In class, we motivated the use of error correcting codes for the proof of the PCP theorem by the claim that query efficient verifiers cannot reliably distinguish between proofs that are close in Hamming distance. In this exercise, you will show this claim.

Let $$V$$ be a randomized algorithm that given oracle access to a string $$\pi$$ makes at most $$q$$ queries to it.

Let $$x, \pi \in \{0,1\}^*$$ be arbitrary bit strings. Let $$\pi'$$ be a bit string obtained by flipping every entry of $$\pi$$ with probability $$\e$$. (Note that the expected Hamming distance between $$\pi$$ and $$\pi'$$ is $$\e$$.)

Show that $\Pr\{ V^\pi (x) = 1\} \ge \E_{\pi'} \Pr\{ V^{\pi'} (x) = 1\} - q\cdot \e\,.$

# Distance to Walsh-Hadamard code and Fourier coefficients

In class, we introduced Fourier analysis to analyze a local tester for the Walsh-Hadamard code. This exercise asks you to prove a relationship between the Fourier coefficients of a function and its distance to the Walsh-Hadamard code.

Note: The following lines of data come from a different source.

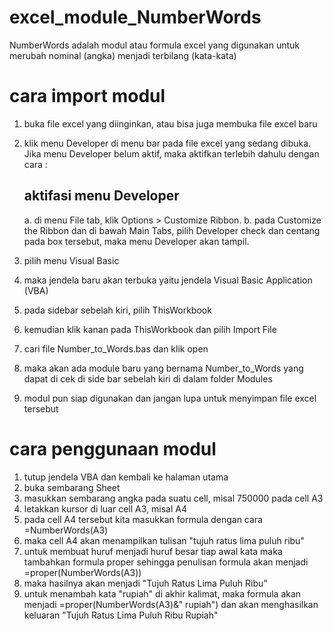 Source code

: # excel_module_NumberWords
NumberWords adalah modul atau formula excel yang digunakan untuk merubah nominal (angka) menjadi terbilang (kata-kata)
  # cara import modul
  1. buka file excel yang diinginkan, atau bisa juga membuka file excel baru
  2. klik menu Developer di menu bar pada file excel yang sedang dibuka. Jika menu Developer belum aktif, maka aktifkan terlebih     dahulu dengan cara :
	    ## aktifasi menu Developer
	    a. di menu File tab, klik Options > Customize Ribbon.
	    b. pada Customize the Ribbon dan di bawah Main Tabs, pilih Developer check dan centang pada box tersebut, maka menu                 Developer akan tampil.
	
  3. pilih menu Visual Basic
  4. maka jendela baru akan terbuka yaitu jendela Visual Basic Application (VBA)
  5. pada sidebar sebelah kiri, pilih ThisWorkbook
  6. kemudian klik kanan pada ThisWorkbook dan pilih Import File
  7. cari file Number_to_Words.bas dan klik open
  8. maka akan ada module baru yang bernama Number_to_Words yang dapat di cek di side bar sebelah kiri di dalam folder Modules
  9. modul pun siap digunakan dan jangan lupa untuk menyimpan file excel tersebut

  # cara penggunaan modul
  1. tutup jendela VBA dan kembali ke halaman utama
  2. buka sembarang Sheet
  3. masukkan sembarang angka pada suatu cell, misal 750000 pada cell A3
  4. letakkan kursor di luar cell A3, misal A4
  5. pada cell A4 tersebut kita masukkan formula dengan cara =NumberWords(A3)
  6. maka cell A4 akan menampilkan tulisan "tujuh ratus lima puluh ribu"
  7. untuk membuat huruf menjadi huruf besar tiap awal kata maka tambahkan formula proper sehingga penulisan formula akan menjadi     =proper(NumberWords(A3))
  8. maka hasilnya akan menjadi "Tujuh Ratus Lima Puluh Ribu"
  9. untuk menambah kata "rupiah" di akhir kalimat, maka formula akan menjadi =proper(NumberWords(A3)&" rupiah") dan akan             menghasilkan keluaran "Tujuh Ratus Lima Puluh Ribu Rupiah"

Let $$f\from \bbF_2^n\to \bbF_2$$ be a Boolean function. Define the corresponding real-valued function $$F\from \bbF_2^n \to \R$$ as $F(x) = (-1)^{f(x)}\,.$ Let $$\{\chi_x \mid x\in \bbF_2^n\}$$ be the Fourier basis, that is, $$\chi_x(r)=(-1)^{r^T x}$$ for all $$x,r\in \bbF_2^n$$. Let $$\{c_x \mid x\in \bbF_2^n\}\subseteq \R$$ be the Fourier coefficients of $$F$$, so that $F = \sum_{x\in \bbF_2^n} c_x \cdot \chi_x\,.$

Show that for all $$x\in \bbF_2^n$$, $c_x = 1- 2{\mathrm{dist}}(f,\mathrm{WH}[x])$